▸ Exercise material:
· · · ·
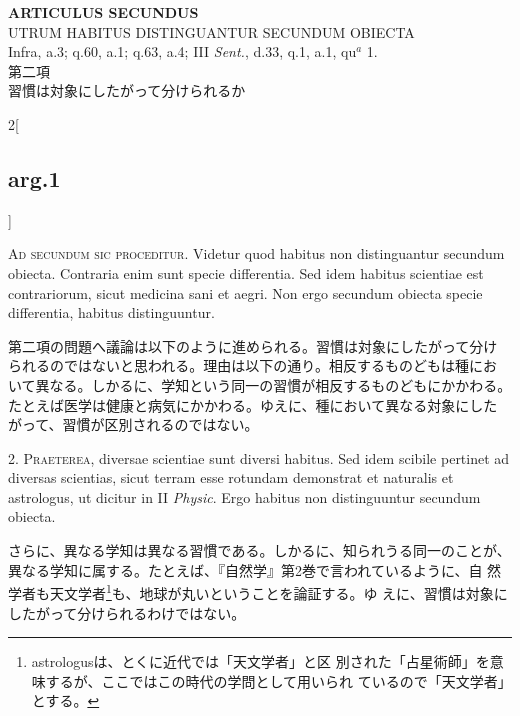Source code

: \documentclass[paper=a4paper,fontsize=10pt,jafontsize=9pt,titlepage]{jlreq}
\begin{document}
\begin{center}
{\Large {\bfseries ARTICULUS SECUNDUS}}\\
{\large UTRUM HABITUS DISTINGUANTUR SECUNDUM OBIECTA}\\
{\footnotesize Infra, a.3; q.60, a.1; q.63, a.4; III {\itshape Sent.}, d.33, q.1, a.1, qu$^{a}$ 1.}\\
{\Large 第二項\\習慣は対象にしたがって分けられるか}
\end{center}

\begin{paracol}{2}[\subsection{arg.1}]

{\scshape Ad secundum sic proceditur}. Videtur quod habitus non
distinguantur secundum obiecta. Contraria enim sunt specie
differentia. Sed idem habitus scientiae est contrariorum, sicut
medicina sani et aegri. Non ergo secundum obiecta specie differentia,
habitus distinguuntur.

\switchcolumn

第二項の問題へ議論は以下のように進められる。習慣は対象にしたがって分け
られるのではないと思われる。理由は以下の通り。相反するものどもは種にお
いて異なる。しかるに、学知という同一の習慣が相反するものどもにかかわる。
たとえば医学は健康と病気にかかわる。ゆえに、種において異なる対象にした
がって、習慣が区別されるのではない。


2. {\scshape Praeterea}, diversae scientiae sunt diversi habitus. Sed
idem scibile pertinet ad diversas scientias, sicut terram esse
rotundam demonstrat et naturalis et astrologus, ut dicitur in II
{\itshape Physic}. Ergo habitus non distinguuntur secundum obiecta.

\switchcolumn

さらに、異なる学知は異なる習慣である。しかるに、知られうる同一のことが、
異なる学知に属する。たとえば、『自然学』第2巻で言われているように、自
然学者も天文学者\footnote{astrologusは、とくに近代では「天文学者」と区
別された「占星術師」を意味するが、ここではこの時代の学問として用いられ
ているので「天文学者」とする。}も、地球が丸いということを論証する。ゆ
えに、習慣は対象にしたがって分けられるわけではない。


\end{paracol}
\end{document}
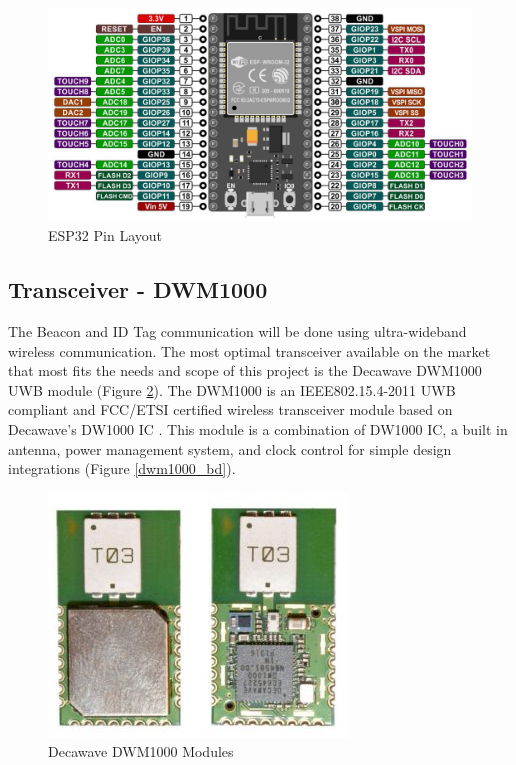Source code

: \medskip
\begin{figure}[H]
\centering
    \includegraphics[scale=0.5]{./images/esp32_pin.png}
    \caption{ESP32 Pin Layout}
    \label{esp_pin}
\end{figure}


\pagebreak
\subsection{Transceiver - DWM1000} 
\medskip
The Beacon and ID Tag communication will be done using ultra-wideband wireless communication. The most optimal transceiver available on the market that most fits the needs and scope of this project is the Decawave DWM1000 UWB module (Figure \ref{dwm1000}). The DWM1000 is an IEEE802.15.4-2011 UWB compliant and FCC/ETSI certified wireless transceiver module based on Decawave’s DW1000 IC \cite{R4-2-1}. This module is a combination of DW1000 IC, a built in antenna, power management system, and clock control for simple design integrations (Figure \ref{dwm1000_bd}). 

\medskip
\begin{figure}[H]
\centering
    \includegraphics[scale=0.75]{./images/dwm1000.jpg}
    \caption{Decawave DWM1000 Modules}
    \label{dwm1000}
\end{figure}

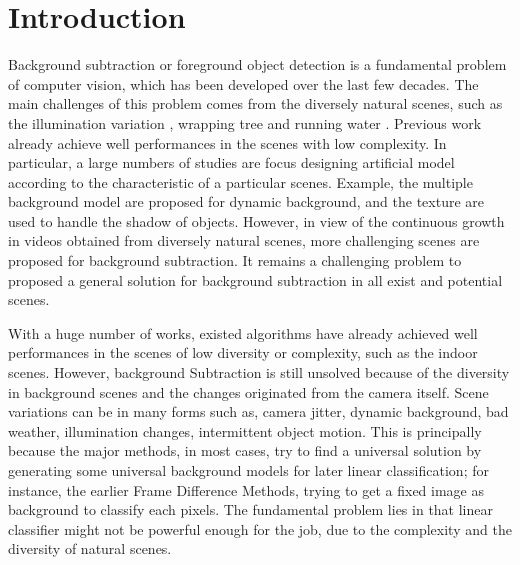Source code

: \documentclass[journal]{IEEEtran}
\begin{document}
\section{Introduction}
Background subtraction or foreground object detection is a fundamental problem of computer vision, 
which has been developed over the last few decades.
The main challenges of this problem comes from the diversely natural scenes,
such as the illumination variation \cite{2017_REVIEW_7914756}, wrapping tree \cite{2014_CVIU_SOBRAL20144} and running water \cite{Bouwmans2014}.
Previous work already achieve well performances in the scenes with low complexity.
In particular,
a large numbers of studies are focus designing artificial model according to the characteristic of a particular scenes.
Example, the multiple background model are proposed for dynamic background,
and the texture are used to handle the shadow of objects.
However,
in view of
the continuous growth in videos obtained from diversely natural scenes,
more challenging scenes are proposed for background subtraction.
It remains a challenging problem to proposed a general solution for background subtraction in all exist and potential scenes.
%
% 
% 
% 
% 

With a huge number of works, existed algorithms have already achieved well performances in the scenes of low diversity or complexity, such as the indoor scenes.
However, background Subtraction is still unsolved because of the diversity in background scenes and the changes originated from the camera itself.
Scene variations can be in many forms such as, camera jitter, dynamic background, bad weather, illumination changes, intermittent object motion.
This is principally because the major methods, in most cases, try to find a universal solution by generating some universal background models for later linear classification; for instance, the earlier Frame Difference Methods, trying to get a fixed image as background to classify each pixels.
The fundamental problem lies in that linear classifier might not be powerful enough for the job, due to the complexity and the diversity of natural scenes.
\end{document}
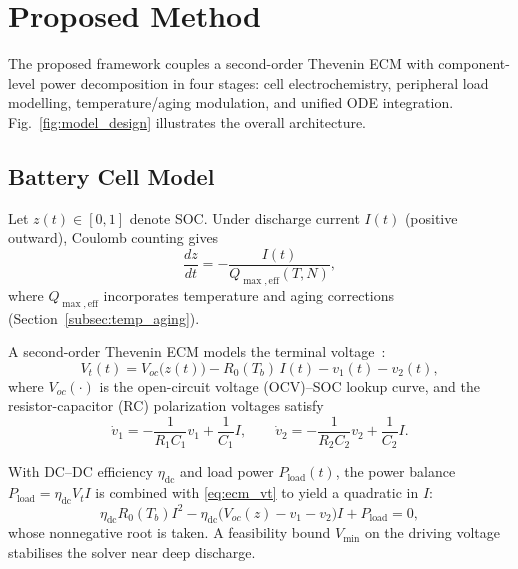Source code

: \documentclass[conference]{IEEEtran}
\begin{document}
\section{Proposed Method}
\label{sec:model}

The proposed framework couples a second-order Thevenin ECM with component-level power decomposition in four stages: cell electrochemistry, peripheral load modelling, temperature/aging modulation, and unified ODE integration. Fig.~\ref{fig:model_design} illustrates the overall architecture.

\subsection{Battery Cell Model}

Let $z(t) \in [0,1]$ denote SOC. Under discharge current $I(t)$ (positive outward), Coulomb counting gives
\begin{equation}
    \frac{dz}{dt} = -\frac{I(t)}{Q_{\max,\mathrm{eff}}(T, N)},
    \label{eq:soc_ode}
\end{equation}
where $Q_{\max,\mathrm{eff}}$ incorporates temperature and aging corrections (Section~\ref{subsec:temp_aging}).

A second-order Thevenin ECM models the terminal voltage~\cite{plett2015battery}:
\begin{equation}
    V_t(t) = V_{oc}\!\bigl(z(t)\bigr) - R_0(T_b)\,I(t) - v_1(t) - v_2(t),
    \label{eq:ecm_vt}
\end{equation}
where $V_{oc}(\cdot)$ is the open-circuit voltage (OCV)--SOC lookup curve, and the resistor-capacitor (RC) polarization voltages satisfy
\begin{equation}
    \dot{v}_1 = -\frac{1}{R_1 C_1}v_1 + \frac{1}{C_1}I,\qquad
    \dot{v}_2 = -\frac{1}{R_2 C_2}v_2 + \frac{1}{C_2}I.
    \label{eq:rc_dyn}
\end{equation}

With DC--DC efficiency $\eta_{\mathrm{dc}}$ and load power $P_{\mathrm{load}}(t)$, the power balance $P_{\mathrm{load}} = \eta_{\mathrm{dc}} V_t I$ is combined with \eqref{eq:ecm_vt} to yield a quadratic in $I$:
\begin{equation}
    \eta_{\mathrm{dc}} R_0(T_b) I^2 - \eta_{\mathrm{dc}}\bigl(V_{oc}(z) - v_1 - v_2\bigr) I + P_{\mathrm{load}} = 0,
    \label{eq:quad_I}
\end{equation}
whose nonnegative root is taken. A feasibility bound $V_{\min}$ on the driving voltage stabilises the solver near deep discharge.
\end{document}
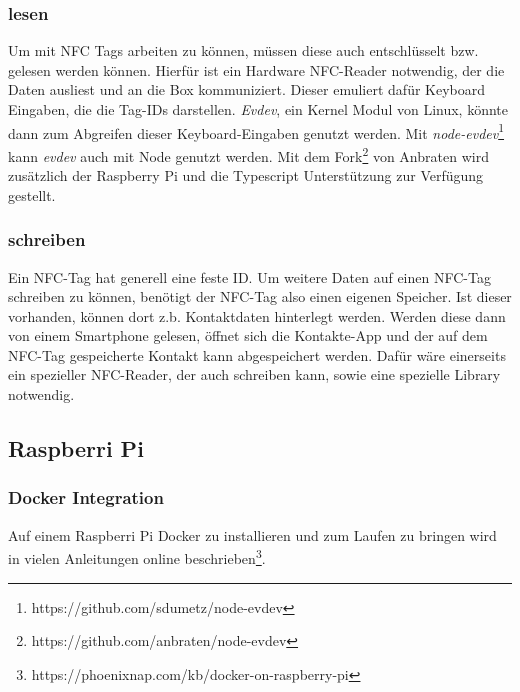 \documentclass[10pt, a4paper, draft]{article}
\begin{document}
\subsubsection{lesen}
Um mit NFC Tags arbeiten zu können, müssen diese auch entschlüsselt bzw. gelesen werden können.
Hierfür ist ein Hardware NFC-Reader notwendig, der die Daten ausliest und an die Box kommuniziert.
Dieser emuliert dafür Keyboard Eingaben, die die Tag-IDs darstellen.
\textit{Evdev}, ein Kernel Modul von Linux, könnte dann zum Abgreifen dieser Keyboard-Eingaben genutzt werden. Mit \textit{node-evdev}\footnote{https://github.com/sdumetz/node-evdev} kann \textit{evdev} auch mit Node genutzt werden. Mit dem Fork\footnote{https://github.com/anbraten/node-evdev} von Anbraten wird zusätzlich der Raspberry Pi und die Typescript Unterstützung zur Verfügung gestellt.

\subsubsection{schreiben}
Ein NFC-Tag hat generell eine feste ID.
Um weitere Daten auf einen NFC-Tag schreiben zu können, benötigt der NFC-Tag also einen eigenen Speicher.
Ist dieser vorhanden, können dort z.b. Kontaktdaten hinterlegt werden. Werden diese dann von einem Smartphone gelesen, öffnet sich die Kontakte-App und der auf dem NFC-Tag gespeicherte Kontakt kann abgespeichert werden.
Dafür wäre einerseits ein spezieller NFC-Reader, der auch schreiben kann, sowie eine spezielle Library notwendig.

\subsection{Raspberri Pi}
\subsubsection{Docker Integration}
Auf einem Raspberri Pi Docker zu installieren und zum Laufen zu bringen wird in vielen Anleitungen online beschrieben\footnote{https://phoenixnap.com/kb/docker-on-raspberry-pi}.
\end{document}

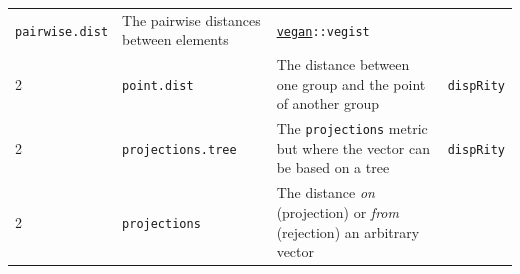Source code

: \documentclass[]{book}
\begin{document}
\begin{longtable}[]{@{}llll@{}}
\begin{minipage}[t]{0.07\columnwidth}
\texttt{pairwise.dist}\strut
\end{minipage} & \begin{minipage}[t]{0.64\columnwidth}\raggedright
The pairwise distances between elements\strut
\end{minipage} & \begin{minipage}[t]{0.10\columnwidth}\raggedright
\href{https://cran.r-project.org/web/packages/vegan/index.html}{\texttt{vegan}}\texttt{::vegist}\strut
\end{minipage}\tabularnewline
\begin{minipage}[t]{0.07\columnwidth}\raggedright
2\strut
\end{minipage} & \begin{minipage}[t]{0.07\columnwidth}\raggedright
\texttt{point.dist}\strut
\end{minipage} & \begin{minipage}[t]{0.64\columnwidth}\raggedright
The distance between one group and the point of another group\strut
\end{minipage} & \begin{minipage}[t]{0.10\columnwidth}\raggedright
\texttt{dispRity}\strut
\end{minipage}\tabularnewline
\begin{minipage}[t]{0.07\columnwidth}\raggedright
2\strut
\end{minipage} & \begin{minipage}[t]{0.07\columnwidth}\raggedright
\texttt{projections.tree}\strut
\end{minipage} & \begin{minipage}[t]{0.64\columnwidth}\raggedright
The \texttt{projections} metric but where the vector can be based on a tree\strut
\end{minipage} & \begin{minipage}[t]{0.10\columnwidth}\raggedright
\texttt{dispRity}\strut
\end{minipage}\tabularnewline
\begin{minipage}[t]{0.07\columnwidth}\raggedright
2\strut
\end{minipage} & \begin{minipage}[t]{0.07\columnwidth}\raggedright
\texttt{projections}\strut
\end{minipage} & \begin{minipage}[t]{0.64\columnwidth}\raggedright
The distance \emph{on} (projection) or \emph{from} (rejection) an arbitrary vector\strut
\end{minipage} & \begin{minipage}[t]{0.10\columnwidth}\raggedright

\end{minipage}
\end{longtable}
\end{document}
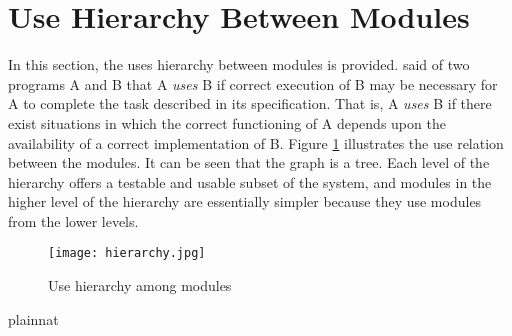 \documentclass[12pt, titlepage]{article}
\begin{document}
\section{Use Hierarchy Between Modules} \label{SecUse}


In this section, the uses hierarchy between modules is provided. \cite{Parnas1978} said of two programs A and B that A {\em uses} B if correct execution of B may be necessary for A to complete the task described in its specification. That is, A {\em uses} B if there exist situations in which
the correct functioning of A depends upon the availability of a correct implementation of B.  Figure \ref{FigUH} illustrates the use relation between the modules. It can be seen that the graph is a tree. Each level of the hierarchy offers a testable and usable subset of the system, and modules in the higher level of the hierarchy are essentially simpler because they use modules from the lower levels.



\begin{figure}[H]
\centering
\texttt{[image: hierarchy.jpg]}
\caption{Use hierarchy among modules}
\label{FigUH}
\end{figure}


 {plainnat}


\newpage{}
\end{document}
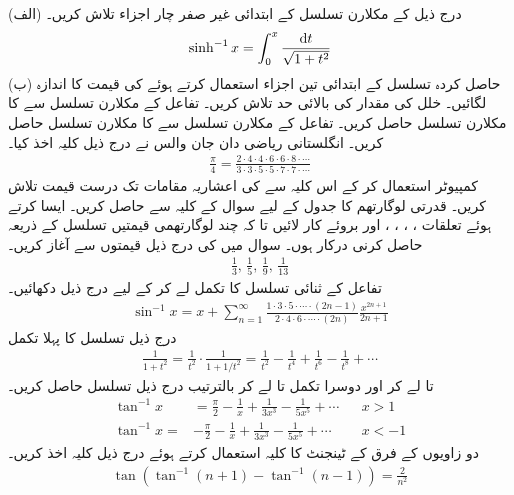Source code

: (الف) درج ذیل کے مکلارن تسلسل کے ابتدائی غیر صفر چار اجزاء تلاش کریں۔
\begin{align*}
\sinh^{-1}x=\int_0^x\frac{\dif t}{\sqrt{1+t^2}}
\end{align*}
(ب) حاصل کردہ تسلسل کے ابتدائی تین اجزاء استعمال کرتے ہوئے  کی قیمت کا اندازہ لگائیں۔ خلل کی مقدار کی بالائی حد تلاش کریں۔
تفاعل  کے مکلارن تسلسل سے  کا مکلارن تسلسل حاصل کریں۔
تفاعل  کے مکلارن تسلسل سے  کا مکلارن تسلسل حاصل کریں۔
انگلستانی ریاضی دان جان والس نے درج ذیل کلیہ اخذ کیا۔
\begin{align*}
\frac{\pi}{4}=\frac{2\cdot 4\cdot 4\cdot 6\cdot 6\cdot 8\cdot\cdots}{3\cdot 3\cdot 5\cdot 5\cdot 7\cdot 7\cdot \cdots}
\end{align*} 
کمپیوٹر استعمال کر کے اس کلیہ سے  کی   اعشاریہ مقامات تک   درست قیمت    تلاش کریں۔
قدرتی لوگارتھم   کا جدول  کے لیے سوال  کے کلیہ سے حاصل کریں۔ ایسا کرتے ہوئے  تعلقات ، ، ، ،  اور   بروئے کار لائیں تا کہ چند لوگارتھمی قیمتیں تسلسل کے ذریعہ  حاصل کرنی  درکار ہوں۔ سوال  میں  کی   درج ذیل قیمتوں سے آغاز  کریں۔
\begin{align*}
\frac{1}{3},\,\frac{1}{5},\,\frac{1}{9},\,\frac{1}{13}
\end{align*} 
تفاعل  کے ثنائی تسلسل کا تکمل لے کر  کے لیے درج ذیل دکھائیں۔
\begin{align*}
\sin^{-1}x=x+\sum_{n=1}^{\infty}\frac{1\cdot3\cdot 5\cdot\cdots\cdot (2n-1)}{2\cdot4\cdot6\cdot\cdots\cdot(2n)}\frac{x^{2n+1}}{2n+1}
\end{align*}
درج ذیل تسلسل کا پہلا تکمل  
\begin{align*}
\frac{1}{1+t^2}=\frac{1}{t^2}\cdot\frac{1}{1+1/t^2}=\frac{1}{t^2}-\frac{1}{t^4}+\frac{1}{t^6}-\frac{1}{t^8}+\cdots
\end{align*}
 تا  لے کر اور دوسرا تکمل  تا  لے کر بالترتیب درج ذیل تسلسل حاصل کریں۔
\begin{align*}
\tan^{-1}x&=\frac{\pi}{2}-\frac{1}{x}+\frac{1}{3x^3}-\frac{1}{5x^5}+\cdots&&x>1\\
\tan^{-1}x=&-\frac{\pi}{2}-\frac{1}{x}+\frac{1}{3x^3}-\frac{1}{5x^5}+\cdots&&x<-1
\end{align*}
دو زاویوں کے فرق کے ٹینجنٹ کا کلیہ استعمال کرتے ہوئے درج ذیل کلیہ اخذ کریں۔
\begin{align*}
\tan(\tan^{-1}(n+1)-\tan^{-1}(n-1))=\frac{2}{n^2}
\end{align*}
· · · ·
▸ The problem: Find where the line with "がって、習慣が区別されるのではない。" sits in the material above and where the line with "The main challenges" sits. Set down exactly the lines from the first to the second, both included and nothing else, without pictures.

▸ Result for this task:
がって、習慣が区別されるのではない。


2. {\scshape Praeterea}, diversae scientiae sunt diversi habitus. Sed
idem scibile pertinet ad diversas scientias, sicut terram esse
rotundam demonstrat et naturalis et astrologus, ut dicitur in II
{\itshape Physic}. Ergo habitus non distinguuntur secundum obiecta.

\switchcolumn

さらに、異なる学知は異なる習慣である。しかるに、知られうる同一のことが、
異なる学知に属する。たとえば、『自然学』第2巻で言われているように、自
然学者も天文学者\footnote{astrologusは、とくに近代では「天文学者」と区
別された「占星術師」を意味するが、ここではこの時代の学問として用いられ
ているので「天文学者」とする。}も、地球が丸いということを論証する。ゆ
えに、習慣は対象にしたがって分けられるわけではない。


\end{paracol}
\end{document}
Source code

: \medskip
\begin{figure}[H]
\centering
    \includegraphics[scale=0.5]{./images/esp32_pin.png}
    \caption{ESP32 Pin Layout}
    \label{esp_pin}
\end{figure}


\pagebreak
\subsection{Transceiver - DWM1000} 
\medskip
The Beacon and ID Tag communication will be done using ultra-wideband wireless communication. The most optimal transceiver available on the market that most fits the needs and scope of this project is the Decawave DWM1000 UWB module (Figure \ref{dwm1000}). The DWM1000 is an IEEE802.15.4-2011 UWB compliant and FCC/ETSI certified wireless transceiver module based on Decawave’s DW1000 IC \cite{R4-2-1}. This module is a combination of DW1000 IC, a built in antenna, power management system, and clock control for simple design integrations (Figure \ref{dwm1000_bd}). 

\medskip
\begin{figure}[H]
\centering
    \includegraphics[scale=0.75]{./images/dwm1000.jpg}
    \caption{Decawave DWM1000 Modules}
    \label{dwm1000}
\end{figure}

Source code

: \documentclass[journal]{IEEEtran}
\begin{document}
\section{Introduction}
Background subtraction or foreground object detection is a fundamental problem of computer vision, 
which has been developed over the last few decades.
The main challenges of this problem comes from the diversely natural scenes,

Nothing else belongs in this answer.